[[ INPUT MATERIAL, beginning ]]
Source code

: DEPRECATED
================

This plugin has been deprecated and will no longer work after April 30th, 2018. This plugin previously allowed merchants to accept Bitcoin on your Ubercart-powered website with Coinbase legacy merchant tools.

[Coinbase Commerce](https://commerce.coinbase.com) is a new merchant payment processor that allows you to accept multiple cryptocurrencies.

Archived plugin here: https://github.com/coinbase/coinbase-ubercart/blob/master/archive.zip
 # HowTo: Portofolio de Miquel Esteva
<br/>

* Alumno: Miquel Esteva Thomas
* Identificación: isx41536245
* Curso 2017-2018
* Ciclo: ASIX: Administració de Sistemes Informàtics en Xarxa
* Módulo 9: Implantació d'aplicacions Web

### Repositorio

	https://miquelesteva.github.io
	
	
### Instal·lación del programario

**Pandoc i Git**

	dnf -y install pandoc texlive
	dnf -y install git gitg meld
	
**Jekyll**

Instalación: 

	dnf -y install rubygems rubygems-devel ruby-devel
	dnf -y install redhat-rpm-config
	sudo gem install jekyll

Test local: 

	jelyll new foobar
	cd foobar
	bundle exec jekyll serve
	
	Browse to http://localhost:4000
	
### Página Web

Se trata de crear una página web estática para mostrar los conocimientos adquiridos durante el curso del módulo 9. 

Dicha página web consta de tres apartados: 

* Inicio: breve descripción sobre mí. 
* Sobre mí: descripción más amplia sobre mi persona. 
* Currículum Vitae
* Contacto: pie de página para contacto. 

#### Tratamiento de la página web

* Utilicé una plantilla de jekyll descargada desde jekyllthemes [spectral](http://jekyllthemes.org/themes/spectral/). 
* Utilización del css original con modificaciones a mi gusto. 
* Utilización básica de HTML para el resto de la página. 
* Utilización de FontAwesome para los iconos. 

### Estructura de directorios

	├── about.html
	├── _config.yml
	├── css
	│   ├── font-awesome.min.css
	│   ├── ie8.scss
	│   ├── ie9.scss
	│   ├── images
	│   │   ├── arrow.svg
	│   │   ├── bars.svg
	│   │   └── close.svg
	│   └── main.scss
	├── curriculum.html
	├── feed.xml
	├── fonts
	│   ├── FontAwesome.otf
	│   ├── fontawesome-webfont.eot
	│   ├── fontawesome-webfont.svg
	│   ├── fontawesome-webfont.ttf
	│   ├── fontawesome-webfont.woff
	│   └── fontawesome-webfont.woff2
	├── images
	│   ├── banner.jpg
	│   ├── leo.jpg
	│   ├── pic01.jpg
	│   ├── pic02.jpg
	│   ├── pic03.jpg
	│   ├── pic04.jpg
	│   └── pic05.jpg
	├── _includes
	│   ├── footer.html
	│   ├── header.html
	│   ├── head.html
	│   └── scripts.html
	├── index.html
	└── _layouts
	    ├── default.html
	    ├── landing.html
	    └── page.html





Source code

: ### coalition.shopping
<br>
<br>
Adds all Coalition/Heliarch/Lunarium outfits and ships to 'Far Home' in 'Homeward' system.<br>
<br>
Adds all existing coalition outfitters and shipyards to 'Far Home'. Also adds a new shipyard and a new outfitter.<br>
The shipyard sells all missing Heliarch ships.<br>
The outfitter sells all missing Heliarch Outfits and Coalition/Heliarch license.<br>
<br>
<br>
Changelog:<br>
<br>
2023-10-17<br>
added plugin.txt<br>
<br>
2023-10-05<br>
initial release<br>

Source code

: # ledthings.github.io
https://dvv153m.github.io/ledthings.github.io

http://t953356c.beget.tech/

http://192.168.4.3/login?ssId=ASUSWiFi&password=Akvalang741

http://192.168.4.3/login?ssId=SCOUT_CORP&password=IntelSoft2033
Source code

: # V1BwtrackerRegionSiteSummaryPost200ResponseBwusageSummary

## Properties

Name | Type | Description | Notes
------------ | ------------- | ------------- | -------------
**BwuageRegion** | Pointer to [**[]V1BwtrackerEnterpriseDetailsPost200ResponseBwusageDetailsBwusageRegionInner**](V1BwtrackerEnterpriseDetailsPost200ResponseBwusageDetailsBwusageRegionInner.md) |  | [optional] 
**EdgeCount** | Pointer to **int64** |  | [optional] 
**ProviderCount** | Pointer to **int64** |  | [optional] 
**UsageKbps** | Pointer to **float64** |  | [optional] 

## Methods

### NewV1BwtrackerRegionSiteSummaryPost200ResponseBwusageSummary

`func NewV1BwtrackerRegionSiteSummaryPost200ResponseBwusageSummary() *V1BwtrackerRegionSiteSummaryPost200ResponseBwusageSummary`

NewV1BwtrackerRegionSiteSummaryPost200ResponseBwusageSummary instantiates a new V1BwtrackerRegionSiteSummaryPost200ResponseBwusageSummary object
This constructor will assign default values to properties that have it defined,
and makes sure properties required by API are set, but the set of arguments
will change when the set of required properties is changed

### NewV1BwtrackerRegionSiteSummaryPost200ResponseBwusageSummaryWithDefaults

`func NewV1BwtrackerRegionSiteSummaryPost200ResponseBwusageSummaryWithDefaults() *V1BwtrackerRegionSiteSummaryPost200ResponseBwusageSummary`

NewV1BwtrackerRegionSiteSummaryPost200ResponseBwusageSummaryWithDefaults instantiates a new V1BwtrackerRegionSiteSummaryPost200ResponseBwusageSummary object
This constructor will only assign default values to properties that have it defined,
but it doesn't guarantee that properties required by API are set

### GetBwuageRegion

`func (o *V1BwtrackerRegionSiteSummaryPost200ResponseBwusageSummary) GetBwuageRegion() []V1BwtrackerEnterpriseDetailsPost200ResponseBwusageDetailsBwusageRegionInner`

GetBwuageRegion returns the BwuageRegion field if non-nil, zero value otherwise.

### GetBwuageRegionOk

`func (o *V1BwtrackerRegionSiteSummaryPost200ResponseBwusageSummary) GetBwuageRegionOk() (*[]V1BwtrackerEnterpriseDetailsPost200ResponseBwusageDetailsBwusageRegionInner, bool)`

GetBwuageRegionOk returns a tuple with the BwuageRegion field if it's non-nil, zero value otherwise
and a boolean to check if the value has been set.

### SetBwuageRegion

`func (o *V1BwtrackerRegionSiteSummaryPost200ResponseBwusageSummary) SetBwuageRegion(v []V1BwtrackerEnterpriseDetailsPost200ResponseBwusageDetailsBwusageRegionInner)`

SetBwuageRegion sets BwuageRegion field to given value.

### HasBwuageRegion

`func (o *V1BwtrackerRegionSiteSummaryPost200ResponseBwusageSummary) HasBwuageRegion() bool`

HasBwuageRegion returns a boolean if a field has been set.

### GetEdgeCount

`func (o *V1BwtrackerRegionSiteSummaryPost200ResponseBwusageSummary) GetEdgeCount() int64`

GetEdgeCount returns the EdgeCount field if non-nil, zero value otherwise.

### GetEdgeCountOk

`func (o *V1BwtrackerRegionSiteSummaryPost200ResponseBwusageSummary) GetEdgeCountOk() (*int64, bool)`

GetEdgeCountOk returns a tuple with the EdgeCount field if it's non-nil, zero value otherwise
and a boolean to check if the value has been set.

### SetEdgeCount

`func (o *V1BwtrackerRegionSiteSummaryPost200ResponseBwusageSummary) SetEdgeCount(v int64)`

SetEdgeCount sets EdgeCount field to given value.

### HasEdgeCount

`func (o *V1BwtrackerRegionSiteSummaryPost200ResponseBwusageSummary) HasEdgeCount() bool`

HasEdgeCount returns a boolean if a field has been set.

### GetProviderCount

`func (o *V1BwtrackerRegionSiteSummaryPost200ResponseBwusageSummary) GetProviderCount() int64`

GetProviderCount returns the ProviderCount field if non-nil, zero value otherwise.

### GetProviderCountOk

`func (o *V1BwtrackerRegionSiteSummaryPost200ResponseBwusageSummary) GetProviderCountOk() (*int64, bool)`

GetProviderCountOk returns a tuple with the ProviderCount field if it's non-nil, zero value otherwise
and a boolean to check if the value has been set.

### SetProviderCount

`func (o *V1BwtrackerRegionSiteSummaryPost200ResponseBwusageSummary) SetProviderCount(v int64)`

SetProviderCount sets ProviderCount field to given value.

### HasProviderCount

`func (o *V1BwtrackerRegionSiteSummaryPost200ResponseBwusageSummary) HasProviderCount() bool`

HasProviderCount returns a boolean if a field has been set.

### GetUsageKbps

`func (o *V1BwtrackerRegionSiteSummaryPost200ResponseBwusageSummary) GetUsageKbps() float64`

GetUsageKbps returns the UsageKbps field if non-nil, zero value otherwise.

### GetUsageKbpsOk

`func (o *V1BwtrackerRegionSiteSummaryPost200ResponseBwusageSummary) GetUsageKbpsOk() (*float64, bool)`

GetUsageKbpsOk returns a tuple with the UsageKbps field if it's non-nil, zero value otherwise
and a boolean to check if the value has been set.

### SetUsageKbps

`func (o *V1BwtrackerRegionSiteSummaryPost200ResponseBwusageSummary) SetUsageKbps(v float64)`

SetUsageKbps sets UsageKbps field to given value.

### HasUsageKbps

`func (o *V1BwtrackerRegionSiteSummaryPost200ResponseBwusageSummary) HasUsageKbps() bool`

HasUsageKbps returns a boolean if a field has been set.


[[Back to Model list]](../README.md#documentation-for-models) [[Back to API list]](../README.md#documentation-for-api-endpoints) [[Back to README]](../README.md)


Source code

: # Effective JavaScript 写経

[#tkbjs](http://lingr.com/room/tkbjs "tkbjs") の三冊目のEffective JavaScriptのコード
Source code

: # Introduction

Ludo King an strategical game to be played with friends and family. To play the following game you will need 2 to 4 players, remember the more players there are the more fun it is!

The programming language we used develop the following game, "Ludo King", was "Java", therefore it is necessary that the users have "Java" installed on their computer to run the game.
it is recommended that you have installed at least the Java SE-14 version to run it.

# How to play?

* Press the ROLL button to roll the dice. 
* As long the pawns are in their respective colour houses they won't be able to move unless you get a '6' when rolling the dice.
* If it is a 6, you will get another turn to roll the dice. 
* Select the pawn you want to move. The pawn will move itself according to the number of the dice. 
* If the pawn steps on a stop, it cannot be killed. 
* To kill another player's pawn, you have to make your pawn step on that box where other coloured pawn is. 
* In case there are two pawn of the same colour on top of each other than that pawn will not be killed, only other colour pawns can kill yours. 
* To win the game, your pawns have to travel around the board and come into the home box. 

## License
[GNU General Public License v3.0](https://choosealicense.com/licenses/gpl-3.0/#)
[[ INPUT MATERIAL, end ]]
### YOUR TASK
Work out how many lines of the material contain "https". Reply with that number only.

### EXERCISE ANSWER
5